■ WHAT IS EXPECTED
Write each entry out again exactly as it was given.

BEGIN EXTRACTED RECORDS

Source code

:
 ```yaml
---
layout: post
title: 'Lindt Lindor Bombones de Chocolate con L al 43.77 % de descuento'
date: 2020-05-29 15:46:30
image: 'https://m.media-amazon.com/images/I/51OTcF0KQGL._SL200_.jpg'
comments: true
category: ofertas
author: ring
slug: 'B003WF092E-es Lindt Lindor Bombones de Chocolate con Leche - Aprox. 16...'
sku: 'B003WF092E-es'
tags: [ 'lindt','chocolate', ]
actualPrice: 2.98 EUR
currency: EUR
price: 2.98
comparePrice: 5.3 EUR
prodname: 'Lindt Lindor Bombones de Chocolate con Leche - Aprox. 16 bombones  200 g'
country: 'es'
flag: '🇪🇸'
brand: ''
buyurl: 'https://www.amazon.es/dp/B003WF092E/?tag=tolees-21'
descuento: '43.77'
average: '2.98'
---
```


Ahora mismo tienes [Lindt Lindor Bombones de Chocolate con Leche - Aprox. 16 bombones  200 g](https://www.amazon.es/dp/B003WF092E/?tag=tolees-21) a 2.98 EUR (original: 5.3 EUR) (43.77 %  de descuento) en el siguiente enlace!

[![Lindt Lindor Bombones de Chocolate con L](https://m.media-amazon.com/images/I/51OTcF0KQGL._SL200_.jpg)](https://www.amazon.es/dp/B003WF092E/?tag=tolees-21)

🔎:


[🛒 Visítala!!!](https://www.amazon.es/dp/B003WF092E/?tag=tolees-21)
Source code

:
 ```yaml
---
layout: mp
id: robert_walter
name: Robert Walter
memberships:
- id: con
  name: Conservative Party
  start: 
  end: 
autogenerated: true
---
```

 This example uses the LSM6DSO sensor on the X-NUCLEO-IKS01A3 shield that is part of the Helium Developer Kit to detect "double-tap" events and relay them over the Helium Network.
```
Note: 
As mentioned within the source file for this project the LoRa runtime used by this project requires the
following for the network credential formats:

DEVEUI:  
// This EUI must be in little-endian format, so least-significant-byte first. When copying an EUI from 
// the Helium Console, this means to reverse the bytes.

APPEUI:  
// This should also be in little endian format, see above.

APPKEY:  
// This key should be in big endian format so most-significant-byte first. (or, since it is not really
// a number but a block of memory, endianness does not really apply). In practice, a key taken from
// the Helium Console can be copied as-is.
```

END EXTRACTED RECORDS

■ EXPECTED OUTPUT
Source code

:
 ```yaml
---
layout: post
title: 'Lindt Lindor Bombones de Chocolate con L al 43.77 % de descuento'
date: 2020-05-29 15:46:30
image: 'https://m.media-amazon.com/images/I/51OTcF0KQGL._SL200_.jpg'
comments: true
category: ofertas
author: ring
slug: 'B003WF092E-es Lindt Lindor Bombones de Chocolate con Leche - Aprox. 16...'
sku: 'B003WF092E-es'
tags: [ 'lindt','chocolate', ]
actualPrice: 2.98 EUR
currency: EUR
price: 2.98
comparePrice: 5.3 EUR
prodname: 'Lindt Lindor Bombones de Chocolate con Leche - Aprox. 16 bombones  200 g'
country: 'es'
flag: '🇪🇸'
brand: ''
buyurl: 'https://www.amazon.es/dp/B003WF092E/?tag=tolees-21'
descuento: '43.77'
average: '2.98'
---
```


Ahora mismo tienes [Lindt Lindor Bombones de Chocolate con Leche - Aprox. 16 bombones  200 g](https://www.amazon.es/dp/B003WF092E/?tag=tolees-21) a 2.98 EUR (original: 5.3 EUR) (43.77 %  de descuento) en el siguiente enlace!

[![Lindt Lindor Bombones de Chocolate con L](https://m.media-amazon.com/images/I/51OTcF0KQGL._SL200_.jpg)](https://www.amazon.es/dp/B003WF092E/?tag=tolees-21)

🔎:


[🛒 Visítala!!!](https://www.amazon.es/dp/B003WF092E/?tag=tolees-21)
Source code

:
 ```yaml
---
layout: mp
id: robert_walter
name: Robert Walter
memberships:
- id: con
  name: Conservative Party
  start: 
  end: 
autogenerated: true
---
```

 This example uses the LSM6DSO sensor on the X-NUCLEO-IKS01A3 shield that is part of the Helium Developer Kit to detect "double-tap" events and relay them over the Helium Network.
```
Note: 
As mentioned within the source file for this project the LoRa runtime used by this project requires the
following for the network credential formats:

DEVEUI:  
// This EUI must be in little-endian format, so least-significant-byte first. When copying an EUI from 
// the Helium Console, this means to reverse the bytes.

APPEUI:  
// This should also be in little endian format, see above.

APPKEY:  
// This key should be in big endian format so most-significant-byte first. (or, since it is not really
// a number but a block of memory, endianness does not really apply). In practice, a key taken from
// the Helium Console can be copied as-is.
```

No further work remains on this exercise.